As at the end of 1995, about 970 tonnes of Plutonium had been created in the 180,000 tones of spent fuel Of this, about 185 tonnes had been separated, and 50 tonnes recycled as MOX fuel. Other methods of using all this Plutonium for thermal energy purposes are thought by the industry to be at least 30 years away.
Conclusion
There are a number of other factors affecting the economic viability of nuclear energy. The long-term storage of high-level nuclear wastes may have a technical solution, but it has not yet begun in a practical way, and almost all spent fuel rods are sitting in cooling ponds located at the power stations that created them.
The complete decommissioning of old reactors has scarcely begun, and improving safety standards make the economic burden of compliance almost impossible to calculate.
Perhaps the best indication of the state of the reprocessing industry is this story from Asahi Shimbun, 7th January 2005: The proliferation of uranium enrichment facilities around the world has recently led the head of the IAEA, Mohamed ElBaradei, to call for a global five-year moratorium on new enrichment and reprocessing facilities. This proposal will be discussed at the conference on the Nuclear Nonproliferation Treaty in New York in May 2005.
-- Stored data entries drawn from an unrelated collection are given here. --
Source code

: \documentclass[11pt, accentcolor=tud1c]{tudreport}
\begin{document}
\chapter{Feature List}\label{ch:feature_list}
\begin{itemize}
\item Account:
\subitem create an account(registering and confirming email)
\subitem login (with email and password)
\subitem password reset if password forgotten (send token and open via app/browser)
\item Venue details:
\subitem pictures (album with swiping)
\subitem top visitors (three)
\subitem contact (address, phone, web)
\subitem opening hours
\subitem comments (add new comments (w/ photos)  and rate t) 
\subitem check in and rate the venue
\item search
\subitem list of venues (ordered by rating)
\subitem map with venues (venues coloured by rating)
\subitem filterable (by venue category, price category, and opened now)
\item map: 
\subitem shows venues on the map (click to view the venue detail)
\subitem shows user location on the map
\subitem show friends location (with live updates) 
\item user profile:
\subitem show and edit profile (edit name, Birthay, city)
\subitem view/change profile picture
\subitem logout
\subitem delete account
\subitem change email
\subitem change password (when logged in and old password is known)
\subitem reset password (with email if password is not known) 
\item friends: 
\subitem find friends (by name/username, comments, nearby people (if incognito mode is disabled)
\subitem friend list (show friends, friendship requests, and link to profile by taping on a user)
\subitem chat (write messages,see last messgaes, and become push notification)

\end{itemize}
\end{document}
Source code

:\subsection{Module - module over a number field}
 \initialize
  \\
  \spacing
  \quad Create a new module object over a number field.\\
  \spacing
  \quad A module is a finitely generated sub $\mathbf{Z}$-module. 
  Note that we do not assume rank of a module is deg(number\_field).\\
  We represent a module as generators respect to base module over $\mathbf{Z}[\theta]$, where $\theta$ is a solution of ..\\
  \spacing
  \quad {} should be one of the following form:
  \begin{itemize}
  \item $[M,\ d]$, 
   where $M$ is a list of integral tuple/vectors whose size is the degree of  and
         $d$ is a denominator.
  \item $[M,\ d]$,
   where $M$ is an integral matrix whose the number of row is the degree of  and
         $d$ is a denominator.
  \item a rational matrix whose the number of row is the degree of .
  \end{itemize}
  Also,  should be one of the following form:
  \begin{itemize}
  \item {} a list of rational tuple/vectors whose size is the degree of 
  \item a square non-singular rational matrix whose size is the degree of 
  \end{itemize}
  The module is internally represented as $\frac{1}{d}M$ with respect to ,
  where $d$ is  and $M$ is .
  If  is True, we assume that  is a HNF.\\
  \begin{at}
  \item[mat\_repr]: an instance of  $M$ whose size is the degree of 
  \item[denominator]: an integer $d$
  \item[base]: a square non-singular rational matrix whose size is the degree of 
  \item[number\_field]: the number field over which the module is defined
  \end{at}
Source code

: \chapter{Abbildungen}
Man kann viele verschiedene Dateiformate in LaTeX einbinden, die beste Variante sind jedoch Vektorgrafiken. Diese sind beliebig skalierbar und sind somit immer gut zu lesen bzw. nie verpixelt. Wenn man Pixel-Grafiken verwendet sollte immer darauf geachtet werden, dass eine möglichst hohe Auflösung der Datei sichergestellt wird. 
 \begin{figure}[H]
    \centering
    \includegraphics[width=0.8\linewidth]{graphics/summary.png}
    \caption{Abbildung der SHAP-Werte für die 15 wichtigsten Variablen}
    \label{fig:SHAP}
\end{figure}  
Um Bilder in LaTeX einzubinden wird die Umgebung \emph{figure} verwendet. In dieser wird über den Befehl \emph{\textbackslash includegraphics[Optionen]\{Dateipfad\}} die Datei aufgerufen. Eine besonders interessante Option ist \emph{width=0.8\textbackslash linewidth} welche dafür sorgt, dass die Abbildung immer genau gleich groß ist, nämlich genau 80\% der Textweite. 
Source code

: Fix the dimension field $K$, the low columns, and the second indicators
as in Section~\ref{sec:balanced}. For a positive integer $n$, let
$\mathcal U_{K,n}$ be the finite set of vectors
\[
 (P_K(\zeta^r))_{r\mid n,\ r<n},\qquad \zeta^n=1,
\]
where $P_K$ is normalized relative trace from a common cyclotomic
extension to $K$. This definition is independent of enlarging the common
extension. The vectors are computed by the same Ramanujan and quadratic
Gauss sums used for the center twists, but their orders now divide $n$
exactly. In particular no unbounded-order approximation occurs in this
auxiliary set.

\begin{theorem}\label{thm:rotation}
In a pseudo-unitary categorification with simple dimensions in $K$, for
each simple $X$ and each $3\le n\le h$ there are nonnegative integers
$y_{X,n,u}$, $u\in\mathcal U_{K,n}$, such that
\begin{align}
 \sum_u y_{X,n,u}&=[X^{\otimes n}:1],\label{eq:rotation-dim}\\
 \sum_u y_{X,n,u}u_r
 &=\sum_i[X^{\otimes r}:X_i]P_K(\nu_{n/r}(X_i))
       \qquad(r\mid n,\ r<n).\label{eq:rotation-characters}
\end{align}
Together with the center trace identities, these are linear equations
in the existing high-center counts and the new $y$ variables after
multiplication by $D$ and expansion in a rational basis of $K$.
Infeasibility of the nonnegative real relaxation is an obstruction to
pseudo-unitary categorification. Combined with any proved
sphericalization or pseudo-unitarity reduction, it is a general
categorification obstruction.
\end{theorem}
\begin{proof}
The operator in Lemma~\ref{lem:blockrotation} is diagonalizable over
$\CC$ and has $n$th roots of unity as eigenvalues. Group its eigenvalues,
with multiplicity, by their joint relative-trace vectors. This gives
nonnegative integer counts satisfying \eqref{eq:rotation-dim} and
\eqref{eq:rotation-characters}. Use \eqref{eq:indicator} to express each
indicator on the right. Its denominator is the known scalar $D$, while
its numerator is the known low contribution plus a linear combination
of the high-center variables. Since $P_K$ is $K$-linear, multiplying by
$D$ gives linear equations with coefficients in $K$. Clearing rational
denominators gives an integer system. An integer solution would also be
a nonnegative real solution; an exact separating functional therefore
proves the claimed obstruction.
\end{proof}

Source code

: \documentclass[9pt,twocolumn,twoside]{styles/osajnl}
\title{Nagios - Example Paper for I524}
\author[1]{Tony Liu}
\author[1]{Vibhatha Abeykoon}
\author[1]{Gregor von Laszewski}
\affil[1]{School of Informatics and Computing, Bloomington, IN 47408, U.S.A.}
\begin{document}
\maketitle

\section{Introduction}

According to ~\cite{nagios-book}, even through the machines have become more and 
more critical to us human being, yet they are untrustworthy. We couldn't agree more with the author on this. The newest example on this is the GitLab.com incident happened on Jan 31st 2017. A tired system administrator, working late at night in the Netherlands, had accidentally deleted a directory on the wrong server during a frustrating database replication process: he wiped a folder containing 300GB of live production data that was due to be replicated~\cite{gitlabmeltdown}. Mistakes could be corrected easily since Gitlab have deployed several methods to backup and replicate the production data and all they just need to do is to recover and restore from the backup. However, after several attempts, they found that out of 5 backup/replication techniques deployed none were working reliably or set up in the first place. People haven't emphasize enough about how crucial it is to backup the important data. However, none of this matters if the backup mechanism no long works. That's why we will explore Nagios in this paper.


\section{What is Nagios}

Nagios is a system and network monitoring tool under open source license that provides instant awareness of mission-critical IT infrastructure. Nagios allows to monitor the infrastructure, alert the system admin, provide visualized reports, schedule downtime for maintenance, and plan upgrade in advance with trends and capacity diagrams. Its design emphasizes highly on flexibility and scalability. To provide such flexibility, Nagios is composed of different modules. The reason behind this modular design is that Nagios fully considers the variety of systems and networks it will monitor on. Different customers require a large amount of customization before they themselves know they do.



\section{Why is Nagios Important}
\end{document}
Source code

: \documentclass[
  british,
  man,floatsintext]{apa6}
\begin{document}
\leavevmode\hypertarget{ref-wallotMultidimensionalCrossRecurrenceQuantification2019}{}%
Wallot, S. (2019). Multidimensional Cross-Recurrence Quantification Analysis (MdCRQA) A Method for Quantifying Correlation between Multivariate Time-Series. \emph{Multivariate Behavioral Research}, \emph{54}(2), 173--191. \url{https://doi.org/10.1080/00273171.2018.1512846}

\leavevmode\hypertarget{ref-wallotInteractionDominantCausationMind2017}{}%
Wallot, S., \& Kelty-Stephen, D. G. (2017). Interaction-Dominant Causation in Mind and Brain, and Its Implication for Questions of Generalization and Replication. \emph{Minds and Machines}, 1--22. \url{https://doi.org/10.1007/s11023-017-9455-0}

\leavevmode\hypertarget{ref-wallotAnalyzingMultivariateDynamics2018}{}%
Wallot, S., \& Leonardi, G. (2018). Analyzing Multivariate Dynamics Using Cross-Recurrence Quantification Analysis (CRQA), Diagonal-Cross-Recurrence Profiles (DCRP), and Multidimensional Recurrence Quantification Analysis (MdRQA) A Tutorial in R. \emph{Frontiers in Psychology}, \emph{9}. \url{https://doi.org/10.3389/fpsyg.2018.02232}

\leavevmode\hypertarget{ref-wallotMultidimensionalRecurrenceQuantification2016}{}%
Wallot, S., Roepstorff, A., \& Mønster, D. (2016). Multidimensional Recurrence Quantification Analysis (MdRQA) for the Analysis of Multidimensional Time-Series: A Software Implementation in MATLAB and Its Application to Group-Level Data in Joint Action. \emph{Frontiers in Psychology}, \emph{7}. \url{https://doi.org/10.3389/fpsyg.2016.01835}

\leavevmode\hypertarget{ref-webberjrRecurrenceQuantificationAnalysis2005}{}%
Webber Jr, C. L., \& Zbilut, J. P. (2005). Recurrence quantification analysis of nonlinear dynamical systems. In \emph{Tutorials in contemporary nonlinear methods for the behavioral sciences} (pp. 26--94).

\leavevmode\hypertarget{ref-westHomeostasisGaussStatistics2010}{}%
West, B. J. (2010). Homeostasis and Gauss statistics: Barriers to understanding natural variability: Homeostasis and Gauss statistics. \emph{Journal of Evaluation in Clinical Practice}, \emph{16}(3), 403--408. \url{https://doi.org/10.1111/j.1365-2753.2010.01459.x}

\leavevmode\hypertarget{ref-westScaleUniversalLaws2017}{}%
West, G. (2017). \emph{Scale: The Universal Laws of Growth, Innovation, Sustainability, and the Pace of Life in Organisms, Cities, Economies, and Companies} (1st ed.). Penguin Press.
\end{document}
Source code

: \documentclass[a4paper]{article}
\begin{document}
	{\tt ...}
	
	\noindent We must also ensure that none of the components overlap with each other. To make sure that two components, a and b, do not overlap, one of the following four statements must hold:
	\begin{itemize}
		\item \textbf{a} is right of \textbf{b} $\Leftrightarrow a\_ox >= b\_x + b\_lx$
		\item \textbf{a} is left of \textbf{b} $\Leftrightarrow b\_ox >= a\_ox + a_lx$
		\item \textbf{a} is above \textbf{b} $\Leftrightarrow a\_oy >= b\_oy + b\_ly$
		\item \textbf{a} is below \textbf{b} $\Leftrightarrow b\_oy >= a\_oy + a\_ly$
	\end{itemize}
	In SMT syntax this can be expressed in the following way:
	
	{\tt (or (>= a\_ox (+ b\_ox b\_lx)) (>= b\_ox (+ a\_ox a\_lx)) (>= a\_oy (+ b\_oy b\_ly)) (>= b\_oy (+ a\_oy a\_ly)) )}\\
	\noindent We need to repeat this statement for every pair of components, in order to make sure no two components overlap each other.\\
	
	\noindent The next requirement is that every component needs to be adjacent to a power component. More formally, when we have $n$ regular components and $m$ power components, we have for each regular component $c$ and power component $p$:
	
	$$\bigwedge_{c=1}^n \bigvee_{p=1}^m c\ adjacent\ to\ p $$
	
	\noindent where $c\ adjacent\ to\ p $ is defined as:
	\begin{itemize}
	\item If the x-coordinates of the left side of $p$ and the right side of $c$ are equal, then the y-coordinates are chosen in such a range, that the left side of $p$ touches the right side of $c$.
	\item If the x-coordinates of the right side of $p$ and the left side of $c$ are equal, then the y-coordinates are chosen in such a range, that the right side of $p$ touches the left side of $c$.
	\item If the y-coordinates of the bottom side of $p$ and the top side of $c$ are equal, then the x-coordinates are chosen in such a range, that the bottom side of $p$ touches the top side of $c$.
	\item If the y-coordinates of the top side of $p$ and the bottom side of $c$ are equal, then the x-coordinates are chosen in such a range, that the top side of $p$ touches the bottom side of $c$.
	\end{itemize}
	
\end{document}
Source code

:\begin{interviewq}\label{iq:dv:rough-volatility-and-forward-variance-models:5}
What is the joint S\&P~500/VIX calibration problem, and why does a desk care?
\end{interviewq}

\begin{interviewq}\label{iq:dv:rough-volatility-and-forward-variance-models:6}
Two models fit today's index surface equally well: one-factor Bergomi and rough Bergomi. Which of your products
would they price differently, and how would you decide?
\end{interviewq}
In conclusion I think that the number of variables in the possible strategies for fuelling nuclear reactors means that discounting the future of nuclear power on the basis of Peak Uranium is not yet proven. The nuclear industry uses lots of fossil energy in the mining, milling, enrichment and fabrication of nuclear fuel rods, so it may well be that Peak Oil makes the mining of sufficient Uranium to keep the nuclear industry going impossible.
The real solution to energy resource depletion is demand side management - using less. But given the ever-lasting growth paradigm we are almost universally engaged in, I cannot see an outcome other than a miltary struggle for control of the world's diminishing oil resources, such as we are currently seeing in Iraq. As supplies get tighter still, this will lead to World War 3.